Het voorstel voorziet terecht in regels voor de aanwijzing van de verwerkingsverantwoordelijke. Uitgangspunt is dat het college van burgemeester en wethouders verwerkingsverantwoordelijke is. Daarop zijn echter uitzonderingen. De Afdeling merkt het volgende op.
Volgens het voorstel moet het college gedurende de gecoördineerde aanpak een coördinator aanstellen. De coördinator kan werkzaam zijn bij de gemeente, maar ook bij een andere partij die bij de gecoördineerde aanpak is betrokken. Het voorstel regelt ook de taken van de coördinator, en kent de coördinator verschillende bevoegdheden toe met betrekking tot de verwerking van persoonsgegevens van de cliënt. Daarnaast bepaalt het voorstel dat de partij waar de coördinator werkzaam is, verwerkingsverantwoordelijke is voor de gegevensverwerking door de coördinator. De verwerkingsverantwoordelijkheid kan dus bij een andere partij dan het college komen te liggen.
Volgens de AVG is de verwerkingsverantwoordelijke de partij die het doel van en de middelen voor de verwerking van persoonsgegevens vaststelt. Hoewel de verwerkingsverantwoordelijke bij lidstatelijk recht mag worden aangewezen, is het in het licht van de voornoemde definitie de vraag in hoeverre het passend is om gedurende de gecoördineerde aanpak de verwerkingsverantwoordelijkheid ook bij een andere partij dan de gemeente neer te leggen. Het college is immers de partij die verantwoordelijk is voor de gecoördineerde aanpak, en in dat opzicht ook de partij die het doel van en de middelen voor de gegevensverwerking vaststelt. Daarbij is het van belang dat degene die als verwerkingsverantwoordelijke wordt aangewezen die verantwoordelijkheid ook metterdaad moet kunnen waarmaken.
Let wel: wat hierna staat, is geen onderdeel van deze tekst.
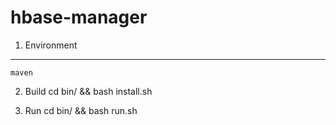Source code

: hbase-manager
================
1. Environment
----------
    maven

2. Build
    cd bin/ && bash install.sh

3. Run
    cd bin/ && bash run.sh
Daarbij komt dat volgens het voorstel de verwerkingsverantwoordelijkheid gedurende het onderzoek en bij afsluiting van de gecoördineerde aanpak wel per definitie bij het college ligt. Een wisselende verwerkingsverantwoordelijke per fase van de gecoördineerde aanpak, kan voor cliënten een onduidelijke situatie creëren. Wil een betrokkene zijn rechten op de grond van de AVG effectief kunnen uitoefenen, dan dient juist duidelijk te zijn wie de verwerkingsverantwoordelijke is. Bij de bespreking van de rol van de coördinator, gaat de toelichting op dit punt niet in.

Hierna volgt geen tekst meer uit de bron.